Hadian Anton, Guru Olahraga yang Pelatih Bola Nasional

prestasi |

     Belum banyak yang tahu siapa sebenarnya pelatih sepakbola yang juga guru di SMAN 2 Kediri ini. Dibanding nama-nama pela­tih lain dari Kota maupun Kabupaten Kediri, nama Anton, panggilan akrab Hadian An­ton Fauzi, bisa dibilang tenggelam.

      Namun dari segi prestasi, sebenarnya pelatih yang sudah mengantongi lisensi B nasional tim, Anton justru bisa dibilang yang terdepan.

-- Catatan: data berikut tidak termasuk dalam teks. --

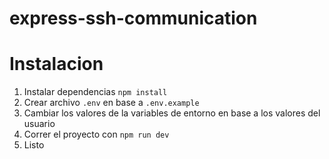 # express-ssh-communication

# Instalacion 

1. Instalar dependencias ```npm install```
2. Crear archivo ```.env``` en base a ```.env.example``` 
3. Cambiar los valores de la variables de entorno en base a los valores del usuario
4. Correr el proyecto con ```npm run dev``` 
5. Listo
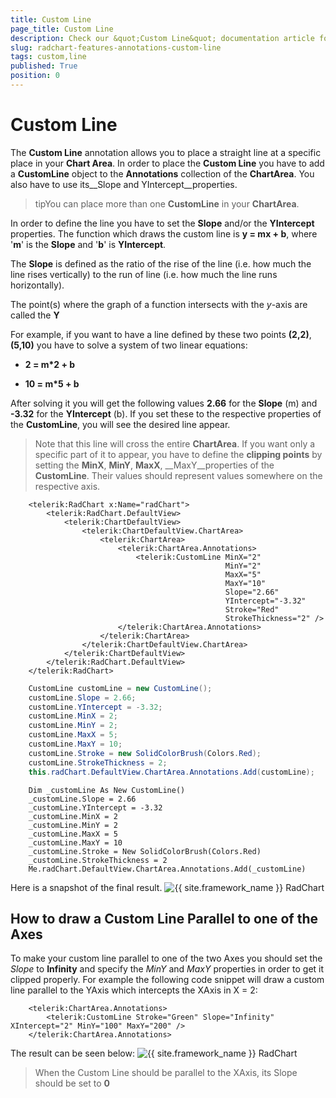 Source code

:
 ```yaml
---
title: Custom Line
page_title: Custom Line
description: Check our &quot;Custom Line&quot; documentation article for the RadChart {{ site.framework_name }} control.
slug: radchart-features-annotations-custom-line
tags: custom,line
published: True
position: 0
---
```


# Custom Line



The __Custom Line__ annotation allows you to place a straight line at a specific place in your __Chart Area__. In order to place the __Custom Line__ you have to add a __CustomLine__ object to the __Annotations__ collection of the __ChartArea__. You also have to use its__Slope and YIntercept__properties.

>tipYou can place more than one __CustomLine__ in your __ChartArea__.

In order to define the line you have to set the __Slope__ and/or the __YIntercept__ properties. The function which draws the custom line is __y = mx + b__, where '__m__' is the __Slope__ and '__b__' is __YIntercept__.

The __Slope__ is defined as the ratio of the rise of the line (i.e. how much the line rises vertically) to the run of line (i.e. how much the line runs horizontally). 

The point(s) where the graph of a function intersects with the *y*-axis are called the __Y__

For example, if you want to have a line defined by these two points __(2,2)__, __(5,10)__ you have to solve a system of two linear equations:

* __2 = m*2 + b__

* __10 = m*5 + b__

After solving it you will get the following values __2.66__ for the __Slope__ (m) and __-3.32__ for the __YIntercept__ (b). If you set these to the respective properties of the __CustomLine__, you will see the desired line appear. 

>Note that this line will cross the entire __ChartArea__. If you want only a specific part of it to appear, you have to define the __clipping points__ by setting the __MinX__, __MinY__, __MaxX__, __MaxY__properties of the __CustomLine__. Their values should represent values somewhere on the respective axis.



```XAML
	<telerik:RadChart x:Name="radChart">
	    <telerik:RadChart.DefaultView>
	        <telerik:ChartDefaultView>
	            <telerik:ChartDefaultView.ChartArea>
	                <telerik:ChartArea>
	                    <telerik:ChartArea.Annotations>
	                        <telerik:CustomLine MinX="2"
	                                            MinY="2"
	                                            MaxX="5"
	                                            MaxY="10"
	                                            Slope="2.66"
	                                            YIntercept="-3.32"
	                                            Stroke="Red"
	                                            StrokeThickness="2" />
	                    </telerik:ChartArea.Annotations>
	                </telerik:ChartArea>
	            </telerik:ChartDefaultView.ChartArea>
	        </telerik:ChartDefaultView>
	    </telerik:RadChart.DefaultView>
	</telerik:RadChart>
```





```C#
	CustomLine customLine = new CustomLine();
	customLine.Slope = 2.66;
	customLine.YIntercept = -3.32;
	customLine.MinX = 2;
	customLine.MinY = 2;
	customLine.MaxX = 5;
	customLine.MaxY = 10;
	customLine.Stroke = new SolidColorBrush(Colors.Red);
	customLine.StrokeThickness = 2;
	this.radChart.DefaultView.ChartArea.Annotations.Add(customLine);
```
```VB.NET
	Dim _customLine As New CustomLine()
	_customLine.Slope = 2.66
	_customLine.YIntercept = -3.32
	_customLine.MinX = 2
	_customLine.MinY = 2
	_customLine.MaxX = 5
	_customLine.MaxY = 10
	_customLine.Stroke = New SolidColorBrush(Colors.Red)
	_customLine.StrokeThickness = 2
	Me.radChart.DefaultView.ChartArea.Annotations.Add(_customLine)
```



Here is a snapshot of the final result.
![{{ site.framework_name }} RadChart  ](images/RadChart_Features_Annotations_CustomLine_01.png)

##  How to draw a Custom Line Parallel to one of the Axes

To make your custom line parallel to one of the two Axes you should set the *Slope* to __Infinity__ and specify the *MinY* and *MaxY* properties in order to get it clipped properly. For example the following code snippet will draw a custom line parallel to the YAxis which intercepts the XAxis in X = 2:



```XAML
	<telerik:ChartArea.Annotations>
	    <telerik:CustomLine Stroke="Green" Slope="Infinity" XIntercept="2" MinY="100" MaxY="200" />
	</telerik:ChartArea.Annotations>
```



The result can be seen below:
![{{ site.framework_name }} RadChart  ](images/RadChart_Features_Annotations_CustomLine_02.PNG)

>When the Custom Line should be parallel to the XAxis, its Slope should be set to __0__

Tersebut tidak bisa dibilang kalah. Bahkan jika pria dengan kumis tipis itu dilihat dari track record prestasinya melatih salah satu generasi pertama di Kediri dan sekitarnya yang mengantongi lisensi B nasional. "Saya mengambilnya tahun 2008. Saat itu hanya saya dari Kediri yang dapat lisensi B," tutur pria kelahiran Kediri, 5 Agustus 1976 tersebut.

       Tak hanya di atas kertas, prestasi yang ditorehkan guru olahraga ini juga tidak bisa dipandang sebelah mata. Salah satu prestasi terbesarnya adalah berhasil mem­bawa tim Tulungagung Putra rnenembus piala dunia anak di Perancis dalam ajang Danone Cup 2008 silam.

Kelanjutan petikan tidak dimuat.